I could ramble all day about the constituent elements of Portal of I; it’s an album where so much is going on that it’s difficult to know where to start, when around every corner lurks yet another awesome vista of sound. What’s most remarkable about it though, is the extent to which all of these instruments, musicians, riffs, solos, melodies and divergent styles are marshalled in the service of the final product, an utterly colossal creation, and yet, somehow, coherent. For all that it swoops and dives and twists, it remains memorable and engaging. For all its meanderings and diversions into classical and folk influenced territory, it’s absolutely never boring. For all that it draws upon a dozen different obvious touchstones and influences, it also transcends them, using them as a foothold to blaze trails into new and exciting territory. It’s an enigmatic, mysterious, invigorating and exhilarating album, one which, even at 71 minutes, is continually morphing for the entirety of its runtime, constantly unlocking new potentialities in its DNA. It represents exactly the kind of innovation metal needs right now.
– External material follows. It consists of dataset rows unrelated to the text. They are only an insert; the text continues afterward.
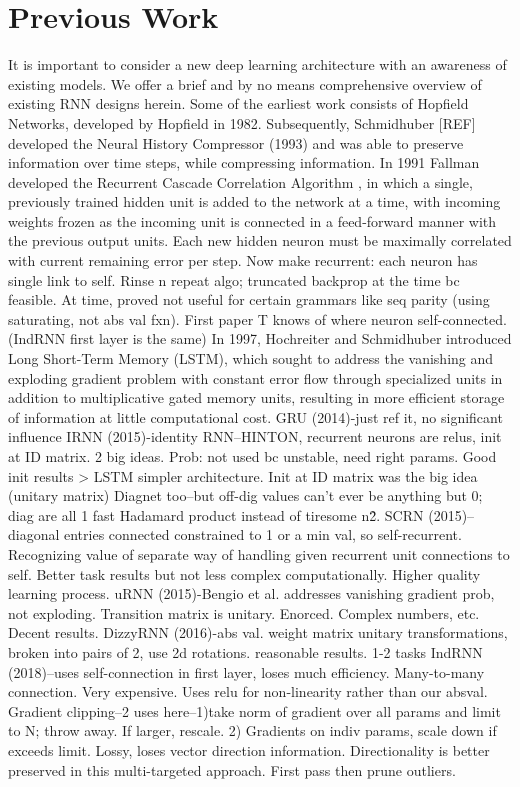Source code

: \documentclass{article}
\begin{document}
\section{Previous Work}
\label{gen_inst}
It is important to consider a new deep learning architecture with an awareness of existing models.  We offer a brief and by no means comprehensive overview of existing RNN designs herein.  
Some of the earliest work consists of Hopfield Networks, developed by Hopfield in 1982.  Subsequently, Schmidhuber [REF] developed the Neural History Compressor (1993) and was able to preserve information over time steps, while compressing information.  In 1991 Fallman developed the Recurrent Cascade Correlation Algorithm \citet{Fahlman1990TheRC}, in which a single, previously trained hidden unit is added to the network at a time, with incoming weights frozen as the incoming unit is connected in a feed-forward manner with the previous output units. Each new hidden neuron must be maximally correlated with current remaining error per step.  Now make recurrent: each neuron has single link to self.  Rinse n repeat algo; truncated backprop at the time bc feasible.  At time, proved not useful for certain grammars like seq parity (using saturating, not abs val fxn). First paper T knows of where neuron self-connected. (IndRNN first layer is the same)
In 1997, Hochreiter and Schmidhuber introduced Long Short-Term Memory (LSTM), which sought to address the vanishing and exploding gradient problem with constant error flow through specialized units in addition to multiplicative gated memory units, resulting in more efficient storage of information at little computational cost.  
GRU (2014)-just ref it, no significant influence
IRNN (2015)-identity RNN--HINTON, recurrent neurons are relus, init at ID matrix. 2 big ideas. Prob: not used bc unstable, need right params.  Good init results > LSTM simpler architecture. Init at ID matrix was the big idea (unitary matrix) Diagnet too--but off-dig values can't ever be anything but 0; diag are all 1 fast Hadamard product instead of tiresome n\^2.
SCRN (2015)--diagonal entries connected constrained to 1 or a min val, so self-recurrent.  Recognizing value of separate way of handling given recurrent unit connections to self.  Better task results but not less complex computationally. Higher quality learning process.
uRNN (2015)-Bengio et al.  addresses vanishing gradient prob, not exploding.  Transition matrix is unitary.  Enorced.  Complex numbers, etc. Decent results.
DizzyRNN (2016)-abs val. weight matrix unitary transformations, broken into pairs of 2, use 2d rotations. reasonable results. 1-2 tasks 
IndRNN  (2018)--uses self-connection in first layer, loses much efficiency.  Many-to-many connection. Very expensive.  Uses relu for non-linearity rather than our absval.  
Gradient clipping--2 uses here--1)take norm of gradient over all params and limit to N; throw away.  If larger, rescale.  2) Gradients on indiv params, scale down if exceeds limit.  Lossy, loses vector direction information. Directionality is better preserved in this multi-targeted approach. First pass then prune outliers.    
\end{document}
While so much of the genre is content to relive the glories of the 80’s or pursue lateral movement into gimmickry and genre hybridisation, Ne Obliviscaris are one of a select few demonstrating that my favourite style of music has a future of its own if it chooses to embrace it. A few days before writing this, the band announced that they were signing to Code 666 Records, who will now be distributing Portal of I outside Australia. I may have been eager to jump on this bandwagon, but I’m glad I did, because this bandwagon’s going to interesting places, and it’s gathering speed.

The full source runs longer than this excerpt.